The advocacy and networking capacities of FBOs are extensive, which provide good channels for catalysing information sharing and learning and bolstering financial resources to complement development efforts. The widespread reach of FBOs across large cross-sections of society has often translated into greater legitimacy and public policy influence of FBOs, which is showcased in their abilities to facilitate cross-sector and partner engagement and cooperation.
The case for recognizing FBOs as a key development actor is equally strong in Zambia. There is a great importance placed around faith in Zambian society, which contributes to the favourable response and appreciation of FBOs. Zambia is constitutionally a Christian nation. However, citizens and residents have the right to practice other religions. Approximately 95 percent of the population are Christians, nearly 2 percent are Muslim, and there are smaller numbers of Hindus, Baha’is, and those who follow other religions and belief systems.
The scope and scale of the work of faith based organisations and groups is enormous in Zambia. Historically, FBOs have played a very instrumental role in advancing development, reaching places that are too remote for government to effectively reach. Being well connected to communities on the ground and playing a key role in service delivery in hard to reach areas, particularly in education, health and well-being, FBOs are complimenting Government’s efforts in delivering inclusive development and ensuring that no-one is left behind, in line with the Sustainable Development Goals. Recognizing this role and the already existing partnerships of FBOs with foundations, the SDG Philanthropy Platform has recognized FBOs as key stakeholders and partners in the advancement of the well-being of children in Zambia.

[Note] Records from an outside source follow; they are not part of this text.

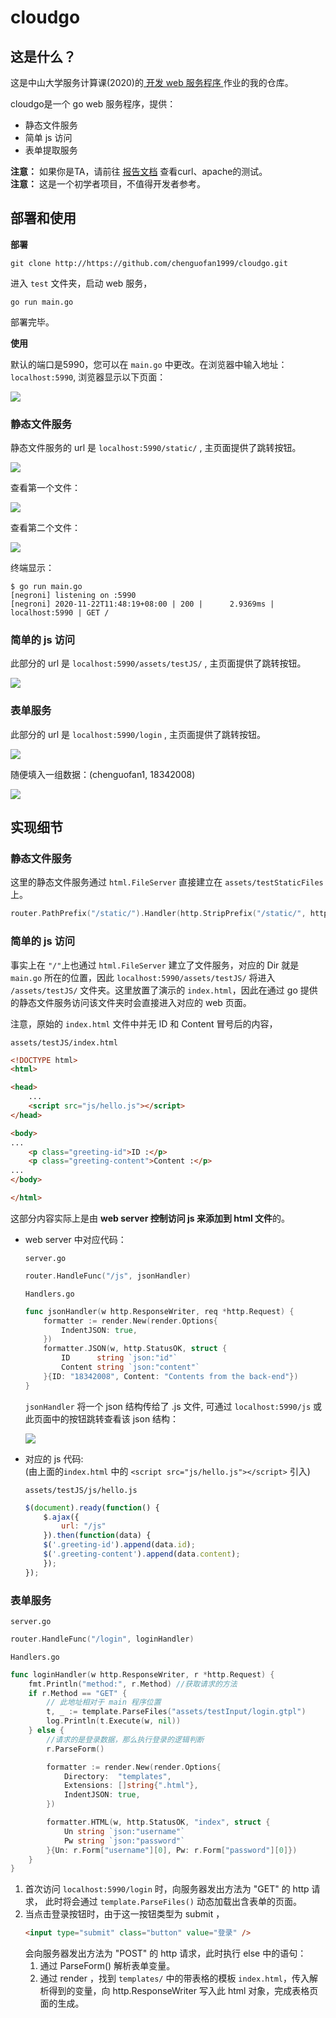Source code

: # cloudgo

## 这是什么？

这是中山大学服务计算课(2020)的[ 开发 web 服务程序 ](https://pmlpml.gitee.io/service-computing/post/ex-cloudgo-start/)作业的我的仓库。

cloudgo是一个 go web 服务程序，提供：
- 静态文件服务
- 简单 js 访问
- 表单提取服务

**注意：** 如果你是TA，请前往 [报告文档](report.md) 查看curl、apache的测试。  
**注意：** 这是一个初学者项目，不值得开发者参考。

## 部署和使用

**部署**

```
git clone http://https://github.com/chenguofan1999/cloudgo.git
```

进入 `test` 文件夹，启动 web 服务，

```
go run main.go
```

部署完毕。

**使用**

默认的端口是5990，您可以在 `main.go` 中更改。在浏览器中输入地址：`localhost:5990`, 浏览器显示以下页面：

![](pics/mainPage.png)

### 静态文件服务

静态文件服务的 url 是 `localhost:5990/static/` , 主页面提供了跳转按钮。

![](pics/static1.png)

查看第一个文件：

![](pics/static2.png)

查看第二个文件：

![](pics/static3.png)

终端显示：

```
$ go run main.go
[negroni] listening on :5990
[negroni] 2020-11-22T11:48:19+08:00 | 200 |      2.9369ms | localhost:5990 | GET /
```

### 简单的 js 访问

此部分的 url 是 `localhost:5990/assets/testJS/` , 主页面提供了跳转按钮。

![](pics/js.png)

### 表单服务

此部分的 url 是 `localhost:5990/login` , 主页面提供了跳转按钮。

![](pics/login1.png)

随便填入一组数据：(chenguofan1, 18342008)

![](pics/login2.png)


## 实现细节

### 静态文件服务


这里的静态文件服务通过 `html.FileServer` 直接建立在 `assets/testStaticFiles` 上。

```go
router.PathPrefix("/static/").Handler(http.StripPrefix("/static/", http.FileServer(http.Dir("assets/testStaticFiles"))))
```


### 简单的 js 访问

事实上在 `"/"`上也通过 `html.FileServer` 建立了文件服务，对应的 Dir 就是`main.go` 所在的位置，因此 `localhost:5990/assets/testJS/` 将进入 `/assets/testJS/` 文件夹。这里放置了演示的 `index.html`，因此在通过 go 提供的静态文件服务访问该文件夹时会直接进入对应的 web 页面。


注意，原始的 `index.html` 文件中并无 ID 和 Content 冒号后的内容，

`assets/testJS/index.html`
```html
<!DOCTYPE html>
<html>

<head>
    ...
    <script src="js/hello.js"></script>
</head>

<body>
...
    <p class="greeting-id">ID :</p>
    <p class="greeting-content">Content :</p>
...
</body>

</html>
```

这部分内容实际上是由 **web server 控制访问 js 来添加到 html 文件**的。

- web server 中对应代码：

    `server.go`
    ```go
    router.HandleFunc("/js", jsonHandler)
    ```


    `Handlers.go`
    ```go
    func jsonHandler(w http.ResponseWriter, req *http.Request) {
        formatter := render.New(render.Options{
            IndentJSON: true,
        })
        formatter.JSON(w, http.StatusOK, struct {
            ID      string `json:"id"`
            Content string `json:"content"`
        }{ID: "18342008", Content: "Contents from the back-end"})
    }
    ```

    `jsonHandler` 将一个 json 结构传给了 .js 文件, 可通过 `localhost:5990/js` 或此页面中的按钮跳转查看该 json 结构：

    ![](pics/json.png)

- 对应的 js 代码:  
(由上面的`index.html` 中的 `<script src="js/hello.js"></script>` 引入)

    `assets/testJS/js/hello.js`

    ```js
    $(document).ready(function() {
        $.ajax({
            url: "/js"
        }).then(function(data) {
        $('.greeting-id').append(data.id);
        $('.greeting-content').append(data.content);
        });
    });
    ```

### 表单服务

`server.go`

```go
router.HandleFunc("/login", loginHandler)
```

`Handlers.go`

```go
func loginHandler(w http.ResponseWriter, r *http.Request) {
	fmt.Println("method:", r.Method) //获取请求的方法
	if r.Method == "GET" {
		// 此地址相对于 main 程序位置
		t, _ := template.ParseFiles("assets/testInput/login.gtpl")
		log.Println(t.Execute(w, nil))
	} else {
		//请求的是登录数据，那么执行登录的逻辑判断
		r.ParseForm()

		formatter := render.New(render.Options{
			Directory:  "templates",
			Extensions: []string{".html"},
			IndentJSON: true,
		})

		formatter.HTML(w, http.StatusOK, "index", struct {
			Un string `json:"username"`
			Pw string `json:"password"`
		}{Un: r.Form["username"][0], Pw: r.Form["password"][0]})
	}
}
```

1. 首次访问 `localhost:5990/login` 时，向服务器发出方法为 "GET" 的 http 请求， 此时将会通过 `template.ParseFiles()` 动态加载出含表单的页面。
2. 当点击登录按钮时，由于这一按钮类型为 submit ，
    ```html
    <input type="submit" class="button" value="登录" />
    ```
    会向服务器发出方法为 "POST" 的 http 请求，此时执行 else 中的语句：
    1. 通过 ParseForm() 解析表单变量。
    2. 通过 render ，找到 `templates/` 中的带表格的模板 `index.html`，传入解析得到的变量，向 http.ResponseWriter 写入此 html 对象，完成表格页面的生成。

FBOs in Zambia are well integrated in communities due to the longevity of their presence, but also because of their impact in terms of service delivery and partnership with government and other stakeholders. A good example of the impact that FBOs are having on improving the well-being of children and bolstering government’s efforts is the Zambian Anglican Council Outreach Programme’s robust Early Childhood Development (ECD) program that is supported by the Conrad N. Hilton Foundation and Episcopal Relief and Development. This program takes an integrated approach to support ECD and aims to leverage the assets of the Church nationally and locally to focus on young children’s cognitive, psychosocial and physical development. The integrated rural program is based in churches and schools which serve as ECD centres and the program has served as a catalyst for community organizing and development in marginalized areas.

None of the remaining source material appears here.